REVIEW
A naked old man wanders around an empty theater hallway and comes down to the stage. The camera closes up and pans around the old man's naked body. He kneels, moves like a dancer, and starts to sing and tell a story. This old man recalls his youth days in 1949 when the Communist Party took over China. He explains how he once lived a successful life as a musician and how his life and art were torn apart as he was forced to conform to the regime. This old man is Wang Xilin, a Chinese classical music composer and conductor, living in Germany as a defector. This 86-year-old man suffered from censorship, violence, intimidation, and torture throughout his life as an anti-regime artist. The camera closely observes his mysterious choreography and his body, which bears traces of dictatorship and oppression. Man in Black is totally different from the previous works of Wang Bing. The film was made jointly with a film director, Caroline Champetier, who filmed the movies by Jean-Luc Godard, Philippe Garrel, and Leos Carax Man in Black was filmed stylishly at an old theater in Paris for one day.
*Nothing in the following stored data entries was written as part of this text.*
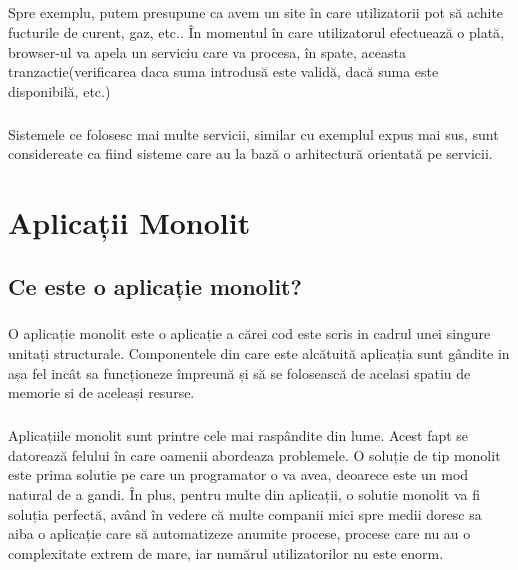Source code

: \documentclass[12pt]{report}
\begin{document}
  \paragraph{}
  Spre exemplu, putem presupune ca avem un site în care utilizatorii pot să achite fucturile de curent, gaz, etc.. În momentul în care utilizatorul efectuează o plată, browser-ul va apela un serviciu care va procesa, în spate, aceasta tranzactie(verificarea daca suma introdusă este validă, dacă suma este disponibilă, etc.)
  \paragraph{}
  Sistemele ce folosesc mai multe servicii, similar cu exemplul expus mai sus, sunt considereate ca fiind sisteme care au la bază o arhitectură orientată pe servicii.
  \chapter{Aplicații Monolit}
  	\section{Ce este o aplicație monolit?}
  	\paragraph{}O aplicație monolit este o aplicație a cărei cod este scris in cadrul unei singure unitați structurale. Componentele din care este alcătuită aplicația sunt gândite in așa fel incât sa funcționeze împreună și să se folosească de acelasi spatiu de memorie si de aceleași resurse.
  	\paragraph{}Aplicațiile monolit sunt printre cele mai raspândite din lume. Acest fapt se datorează felului în care oamenii abordeaza problemele. O soluție de tip monolit este prima solutie pe care un programator o va avea, deoarece este un mod natural de a gandi. În plus, pentru multe din aplicații, o solutie monolit va fi soluția perfectă, având în vedere că multe companii mici spre medii doresc sa aiba o aplicație care să automatizeze anumite procese, procese care nu au o complexitate extrem de mare, iar numărul utilizatorilor nu este enorm. 
\end{document}
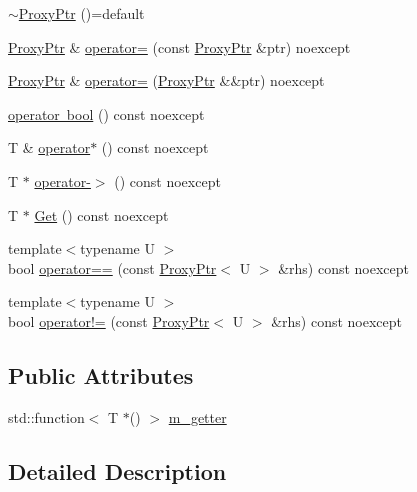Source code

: \begin{DoxyCompactItemize}
\item 
\mbox{\hyperlink{classmage_1_1_proxy_ptr_a7f8989f9214bbc1cd94295c796cfbb9a}{$\sim$\+Proxy\+Ptr}} ()=default
\item 
\mbox{\hyperlink{classmage_1_1_proxy_ptr}{Proxy\+Ptr}} \& \mbox{\hyperlink{classmage_1_1_proxy_ptr_a2d3a3a7595028a72a97a2c2131947a8d}{operator=}} (const \mbox{\hyperlink{classmage_1_1_proxy_ptr}{Proxy\+Ptr}} \&ptr) noexcept
\item 
\mbox{\hyperlink{classmage_1_1_proxy_ptr}{Proxy\+Ptr}} \& \mbox{\hyperlink{classmage_1_1_proxy_ptr_a53e38a57d8155b8cd59b3d6e332995b7}{operator=}} (\mbox{\hyperlink{classmage_1_1_proxy_ptr}{Proxy\+Ptr}} \&\&ptr) noexcept
\item 
\mbox{\hyperlink{classmage_1_1_proxy_ptr_ac1226dcf54a735bb5da12273c38e9b8f}{operator bool}} () const noexcept
\item 
T \& \mbox{\hyperlink{classmage_1_1_proxy_ptr_aaf7b96ea7e8350ce5f2ae1f504627fd9}{operator$\ast$}} () const noexcept
\item 
T $\ast$ \mbox{\hyperlink{classmage_1_1_proxy_ptr_af33f20a43615df2328d7436ff3145d54}{operator-\/$>$}} () const noexcept
\item 
T $\ast$ \mbox{\hyperlink{classmage_1_1_proxy_ptr_a9af6f8e3b1f1aa9d5b323ed01fb9b40d}{Get}} () const noexcept
\item 
{\footnotesize template$<$typename U $>$ }\\bool \mbox{\hyperlink{classmage_1_1_proxy_ptr_a786d92c5d87ac0349a60cf99642bd890}{operator==}} (const \mbox{\hyperlink{classmage_1_1_proxy_ptr}{Proxy\+Ptr}}$<$ U $>$ \&rhs) const noexcept
\item 
{\footnotesize template$<$typename U $>$ }\\bool \mbox{\hyperlink{classmage_1_1_proxy_ptr_a14c1832a1f6b48c69337931d49bf3676}{operator!=}} (const \mbox{\hyperlink{classmage_1_1_proxy_ptr}{Proxy\+Ptr}}$<$ U $>$ \&rhs) const noexcept
\end{DoxyCompactItemize}
\subsection*{Public Attributes}
\begin{DoxyCompactItemize}
\item 
std\+::function$<$ T $\ast$() $>$ \mbox{\hyperlink{classmage_1_1_proxy_ptr_a78fad290d478eb55285d4ab01cda1669}{m\+\_\+getter}}
\end{DoxyCompactItemize}


\subsection{Detailed Description}
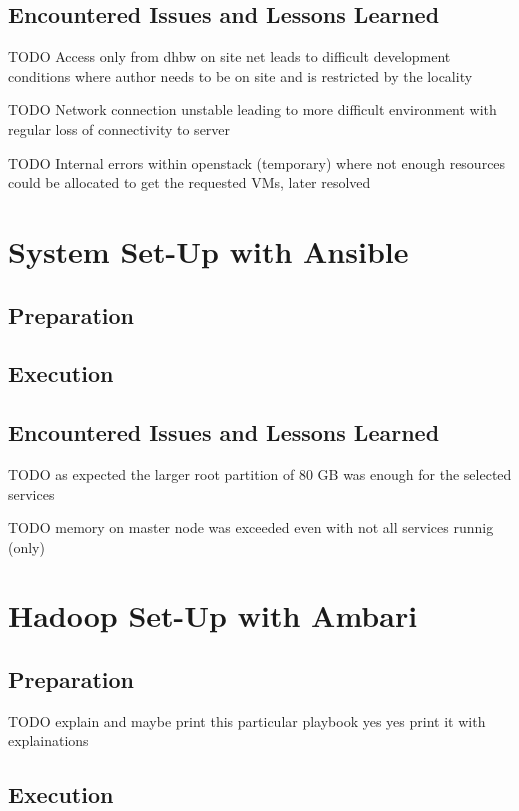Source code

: \subsection{Encountered Issues and Lessons Learned}

TODO Access only from dhbw on site net leads to difficult development conditions where author needs to be on site and is restricted by the locality

TODO Network connection unstable leading to more difficult environment with regular loss of connectivity to server

TODO Internal errors within openstack (temporary) where not enough resources could be allocated to get the requested VMs, later resolved


\section{System Set-Up with Ansible}

\subsection{Preparation}

\subsection{Execution}

\subsection{Encountered Issues and Lessons Learned}

TODO as expected the larger root partition of 80 GB was enough for the selected services

TODO memory on master node was exceeded even with not all services runnig (only)


\section{Hadoop Set-Up with Ambari}

\subsection{Preparation}

TODO explain and maybe print this particular playbook yes yes print it with explainations

\subsection{Execution}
The experiment of Wang Bing takes a step further than ordinary documentaries to combine the music, testimony, and performance of unbearable pain to paint a portrait of destruction.
SYNOPSIS
The film is a portrait of 86 years old Wang Xilin, one of China's most important modern classical composers now based in Germany. During the troubled time of the 60??s, he was the target of severe persecution, enduring beatings, imprisonment and torture. The film exhibits the body and soul of a man scarred by a life of suffering, who is yet still capable of deep and sincere compassion. With excerpts from his Symphonies, he revisits some of the horrifying events that still live on in his memory.